Nesta semana, dia 3 de março, se vivo meu avô Henrique completaria 101 anos. Faleceu em 2014, de repente. Ninguém esperava, afinal o véio estava a todo vapor. Só era meio surdo já há bastante tempo, tanto que quando falávamos com ele já era normal subirmos o tom de voz para que nos escutasse bem. Mas era uma figura. Pioneiro de Londrina, ele viu e participou do crescimento da cidade, onde construiu sua família e também ajudou muita gente.

Nascido em Piracicaba (SP), assim como minha avó Lídia – que completaria 100 anos em 2021 -, veio com ela para Londrina em 1947, quatro anos depois de se casarem e de terem a primeira filha, minha tia Ivone. Irmã Sônia, minha tia freira e segunda filha dos meus avós, tinha um ano de idade.

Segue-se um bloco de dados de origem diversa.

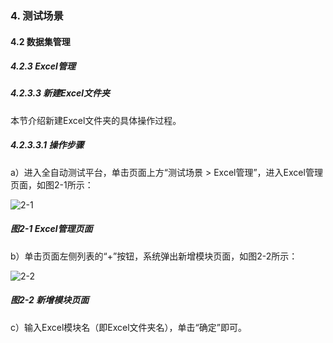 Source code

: ### 4. 测试场景

#### 4.2 数据集管理

##### 4.2.3 Excel管理

##### 4.2.3.3 新建Excel文件夹

本节介绍新建Excel文件夹的具体操作过程。

##### 4.2.3.3.1 操作步骤

a）进入全自动测试平台，单击页面上方“测试场景 > Excel管理”，进入Excel管理页面，如图2-1所示：

![2-1](https://www.feisuanyz.com/fstest/cscj/datamanage/excelmanage/2_1.png)

##### 图2-1 Excel管理页面

b）单击页面左侧列表的“+”按钮，系统弹出新增模块页面，如图2-2所示：

![2-2](https://www.feisuanyz.com/fstest/cscj/datamanage/excelmanage/2_2.png)

##### 图2-2 新增模块页面

c）输入Excel模块名（即Excel文件夹名），单击“确定”即可。
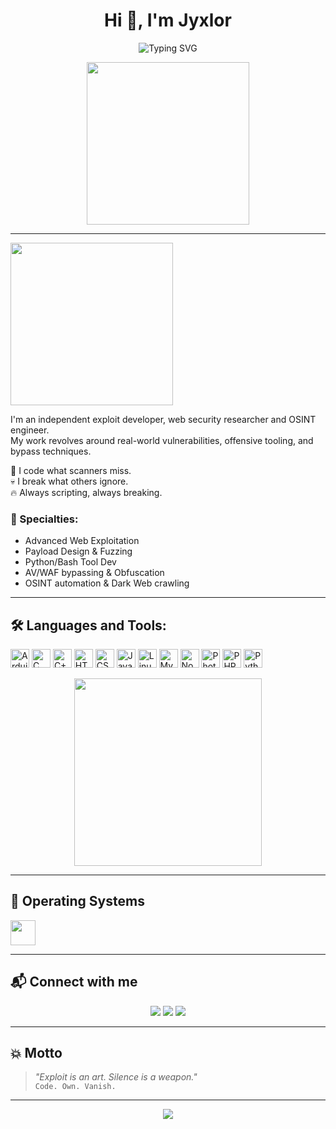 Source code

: <h1 align="center">Hi 👋, I'm Jyxlor</h1>

<p align="center">
  <img src="https://readme-typing-svg.demolab.com?font=Fira+Code&pause=1000&color=F70000&width=435&lines=Exploit+Developer;Web+Security+Researcher;Payload+Engineer;Founder+of+Nexta+Hack+Team" alt="Typing SVG" />
</p>

<p align="center">
  <img src="https://media.tenor.com/vkI4Q7FcifYAAAAC/anime-hacker.gif" width="260px">
</p>

---


<p align="left">
  <img src="https://camo.githubusercontent.com/4eb2f1680d88e1c3838cc21b5d460dccd0cd7e94acafba4effc48feae0e50ef5/68747470733a2f2f6d656469612e67697068792e636f6d2f6d656469612f6d4672326243475a6b77636c6656444b76362f67697068792e676966" width="260px">
</p>

I'm an independent exploit developer, web security researcher and OSINT engineer.  
My work revolves around real-world vulnerabilities, offensive tooling, and bypass techniques.

🧩 I code what scanners miss.  
💀 I break what others ignore.  
🔥 Always scripting, always breaking.

### 🔬 Specialties:
- Advanced Web Exploitation
- Payload Design & Fuzzing
- Python/Bash Tool Dev
- AV/WAF bypassing & Obfuscation
- OSINT automation & Dark Web crawling

---

## 🛠️ Languages and Tools:

<p align="left">
  <img src="https://cdn.jsdelivr.net/gh/devicons/devicon/icons/arduino/arduino-original.svg" height="30" alt="Arduino"/>
  <img src="https://cdn.jsdelivr.net/gh/devicons/devicon/icons/c/c-original.svg" height="30" alt="C"/>
  <img src="https://cdn.jsdelivr.net/gh/devicons/devicon/icons/cplusplus/cplusplus-original.svg" height="30" alt="C++"/>
  <img src="https://cdn.jsdelivr.net/gh/devicons/devicon/icons/html5/html5-original.svg" height="30" alt="HTML5"/>
  <img src="https://cdn.jsdelivr.net/gh/devicons/devicon/icons/css3/css3-original.svg" height="30" alt="CSS3"/>
  <img src="https://cdn.jsdelivr.net/gh/devicons/devicon/icons/javascript/javascript-original.svg" height="30" alt="JavaScript"/>
  <img src="https://cdn.jsdelivr.net/gh/devicons/devicon/icons/linux/linux-original.svg" height="30" alt="Linux"/>
  <img src="https://cdn.jsdelivr.net/gh/devicons/devicon/icons/mysql/mysql-original.svg" height="30" alt="MySQL"/>
  <img src="https://cdn.jsdelivr.net/gh/devicons/devicon/icons/nodejs/nodejs-original.svg" height="30" alt="Node.js"/>
  <img src="https://cdn.jsdelivr.net/gh/devicons/devicon/icons/photoshop/photoshop-line.svg" height="30" alt="Photoshop"/>
  <img src="https://cdn.jsdelivr.net/gh/devicons/devicon/icons/php/php-original.svg" height="30" alt="PHP"/>
  <img src="https://cdn.jsdelivr.net/gh/devicons/devicon/icons/python/python-original.svg" height="30" alt="Python"/>
</p>
<p align="center">
  <img src="https://media.tenor.com/vKqg0VfQov8AAAAd/matrix-code.gif" width="300px">
</p>



---

## 💽 Operating Systems

<p align="left">
  <img src="https://skillicons.dev/icons?i=arch,debian,ubuntu,windows,kali" height="40" />
</p>


---

## 📬 Connect with me

<p align="center">
  <a href="https://t.me/jyxlorzirve"><img src="https://img.shields.io/badge/Telegram-303446?style=for-the-badge&logo=telegram&logoColor=white" /></a>
  <a href="https://jyxlor.org.tr"><img src="https://img.shields.io/badge/Website-000000?style=for-the-badge&logo=firefox&logoColor=white" /></a>
   <a href="https://0-day.store"><img src="https://img.shields.io/badge/Website-000000?style=for-the-badge&logo=firefox&logoColor=white" /></a>
</p>

---

## 💥 Motto
> *"Exploit is an art. Silence is a weapon."*  
> `Code. Own. Vanish.`

---

<p align="center">
  <img src="https://count.getloli.com/get/@jyxlor?theme=moebooru" />
</p>
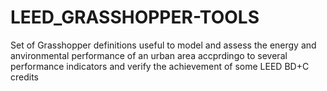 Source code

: # LEED_GRASSHOPPER-TOOLS
Set of Grasshopper definitions useful to model and assess the energy and anvironmental performance of an urban area accprdingo to several performance indicators and verify the achievement of some LEED BD+C credits
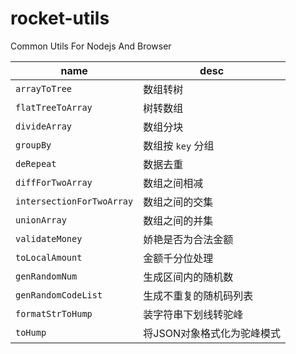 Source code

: # rocket-utils

Common Utils For Nodejs And Browser

| name              | desc |
| ----------------- | ---- |
| `arrayToTree`     | 数组转树   |
| `flatTreeToArray` | 树转数组   |
| `divideArray` | 数组分块 |
| `groupBy` | 数组按 `key` 分组 |
| `deRepeat` | 数据去重 |
| `diffForTwoArray` | 数组之间相减 |
| `intersectionForTwoArray` | 数组之间的交集 |
| `unionArray` | 数组之间的并集 |
| `validateMoney` | 娇艳是否为合法金额 |
| `toLocalAmount` | 金额千分位处理 |
| `genRandomNum` | 生成区间内的随机数 |
| `genRandomCodeList` | 生成不重复的随机码列表 |
| `formatStrToHump` | 装字符串下划线转驼峰 |
| `toHump` | 将JSON对象格式化为驼峰模式 | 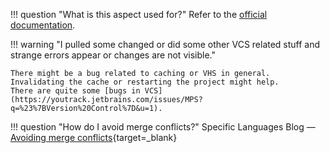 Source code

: !!! question "What is this aspect used for?"
    Refer to the [official documentation](https://www.jetbrains.com/help/mps/mergehints.html).

!!! warning "I pulled some changed or did some other VCS related stuff and strange errors appear or changes are not visible."

    There might be a bug related to caching or VHS in general. Invalidating the cache or restarting the project might help.
    There are quite some [bugs in VCS](https://youtrack.jetbrains.com/issues/MPS?q=%23%7BVersion%20Control%7D&u=1).

!!! question "How do I avoid merge conflicts?"
    Specific Languages Blog &mdash; [Avoiding merge conflicts](https://specificlanguages.com/posts/2022-02/01-avoiding-merge-conflicts/){target=_blank} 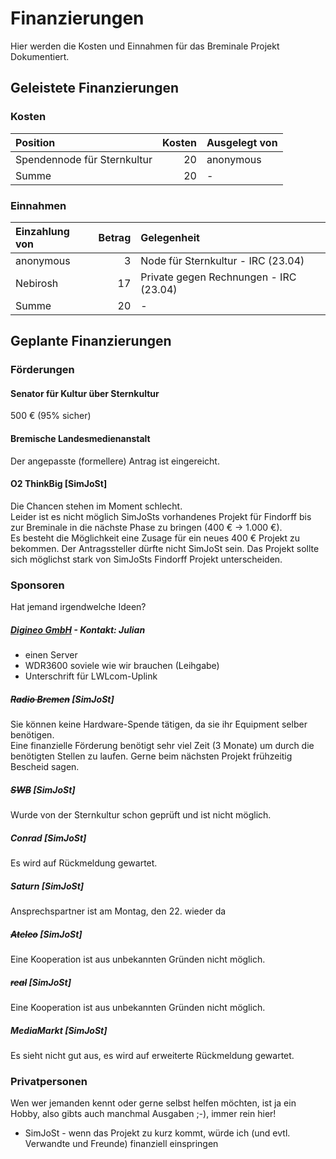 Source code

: # Finanzierungen
Hier werden die Kosten und Einnahmen für das Breminale Projekt Dokumentiert.

## Geleistete Finanzierungen

### Kosten

  Position | Kosten | Ausgelegt von
:-------------|---------:|:------------
 Spendennode für Sternkultur | 20 | anonymous 
 Summe | 20 | -


### Einnahmen

| Einzahlung von | Betrag | Gelegenheit |
|:---------------|---------:|:-----------------|
| anonymous | 3 | Node für Sternkultur - IRC (23.04) |
| Nebirosh | 17 | Private gegen Rechnungen - IRC (23.04) |
| Summe | 20 | - |


## Geplante Finanzierungen
### Förderungen
#### Senator für Kultur über Sternkultur
500 € (95% sicher)

#### Bremische Landesmedienanstalt
Der angepasste (formellere) Antrag ist eingereicht.

#### O2 ThinkBig [SimJoSt]
Die Chancen stehen im Moment schlecht.  
Leider ist es nicht möglich SimJoSts vorhandenes Projekt für Findorff bis zur Breminale in die nächste Phase zu bringen (400 € -> 1.000 €).  
Es besteht die Möglichkeit eine Zusage für ein neues 400 € Projekt zu bekommen. Der Antragssteller dürfte nicht SimJoSt sein. Das Projekt sollte sich möglichst stark von SimJoSts Findorff Projekt unterscheiden.

### Sponsoren
Hat jemand irgendwelche Ideen?

##### [Digineo GmbH](http://www.digineo.de) - Kontakt: Julian
* einen Server
* WDR3600 soviele wie wir brauchen (Leihgabe)
* Unterschrift für LWLcom-Uplink

##### ~~Radio Bremen~~ [SimJoSt]  
  Sie können keine Hardware-Spende tätigen, da sie ihr Equipment selber benötigen.  
  Eine finanzielle Förderung benötigt sehr viel Zeit (3 Monate) um durch die benötigten Stellen zu laufen. Gerne beim nächsten Projekt frühzeitig Bescheid sagen.

##### ~~SWB~~ [SimJoSt]  
Wurde von der Sternkultur schon geprüft und ist nicht möglich.

##### Conrad [SimJoSt]  
Es wird auf Rückmeldung gewartet.

##### Saturn [SimJoSt]  
Ansprechspartner ist am Montag, den 22. wieder da

##### ~~Atelco~~ [SimJoSt]  
Eine Kooperation ist aus unbekannten Gründen nicht möglich.

##### ~~real~~ [SimJoSt]  
Eine Kooperation ist aus unbekannten Gründen nicht möglich.

##### MediaMarkt [SimJoSt]  
Es sieht nicht gut aus, es wird auf erweiterte Rückmeldung gewartet.

### Privatpersonen

Wen wer jemanden kennt oder gerne selbst helfen möchten, ist ja ein Hobby, also gibts auch manchmal Ausgaben ;-), immer rein hier!

* SimJoSt - wenn das Projekt zu kurz kommt, würde ich (und evtl. Verwandte und Freunde) finanziell einspringen
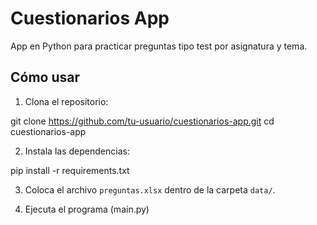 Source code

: # Cuestionarios App

App en Python para practicar preguntas tipo test por asignatura y tema.

## Cómo usar

1. Clona el repositorio:

git clone https://github.com/tu-usuario/cuestionarios-app.git cd cuestionarios-app

2. Instala las dependencias:

pip install -r requirements.txt

3. Coloca el archivo `preguntas.xlsx` dentro de la carpeta `data/`.

4. Ejecuta el programa (main.py)
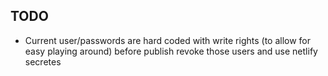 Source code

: ## TODO

- Current user/passwords are hard coded with write rights (to allow for easy playing around) before publish revoke those users and use netlify secretes
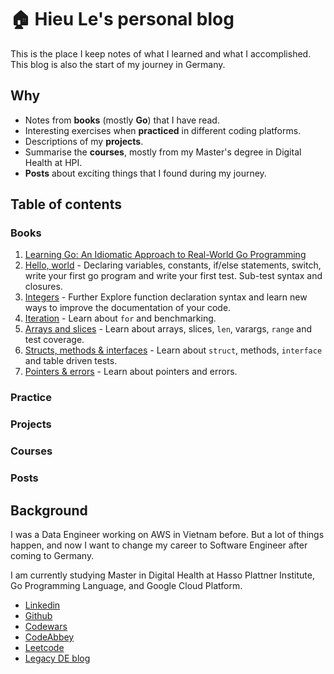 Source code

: # 🏠 Hieu Le's personal blog

This is the place I keep notes of what I learned and what I accomplished. This blog is also the start of my journey in Germany.


## Why

* Notes from **books** (mostly **Go**) that I have read.
* Interesting exercises when **practiced** in different coding platforms.
* Descriptions of my **projects**.
* Summarise the **courses**, mostly from my Master's degree in Digital Health at HPI.
* **Posts** about exciting things that I found during my journey.

## Table of contents

### Books
1. [Learning Go: An Idiomatic Approach to Real-World Go Programming](books/learning-go-idiomatic-approach.md) 
2. [Hello, world](hello-world.md) - Declaring variables, constants, if/else statements, switch, write your first go program and write your first test. Sub-test syntax and closures.
3. [Integers](integers.md) - Further Explore function declaration syntax and learn new ways to improve the documentation of your code.
4. [Iteration](iteration.md) - Learn about `for` and benchmarking.
5. [Arrays and slices](arrays-and-slices.md) - Learn about arrays, slices, `len`, varargs, `range` and test coverage.
6. [Structs, methods & interfaces](structs-methods-and-interfaces.md) - Learn about `struct`, methods, `interface` and table driven tests.
7. [Pointers & errors](pointers-and-errors.md) - Learn about pointers and errors.

### Practice

### Projects

### Courses

### Posts

## Background
I was a Data Engineer working on AWS in Vietnam before. But a lot of things happen, and now I want to change my career to Software Engineer after coming to Germany.

I am currently studying Master in Digital Health at Hasso Plattner Institute, Go Programming Language, and Google Cloud Platform.

- [Linkedin](https://www.linkedin.com/in/ledinhtrunghieu/)
- [Github](https://github.com/ledinhtrunghieu)
- [Codewars](https://www.codewars.com/users/ledinhtrunghieu)
- [CodeAbbey](https://www.codeabbey.com/index/user_profile/ledinhtrunghieu)
- [Leetcode](https://leetcode.com/)
- [Legacy DE blog](https://ledinhtrunghieu.github.io/content)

Aqui, montaram a Venda do Henrique Blanco, um armazém à moda antiga que vendia os chamados secos e molhados – produtos como arroz, feijão, sabão, açúcar, fubá, querosene, álcool, cachaça etc. – para toda a região rural do “Apertado”, na Estrada do Irerê, km 20. Meu avô atendia as fazendas e comprava cereais delas, que vinha revender em Londrina, onde aproveitava para comprar no atacado e abastecer o seu comércio.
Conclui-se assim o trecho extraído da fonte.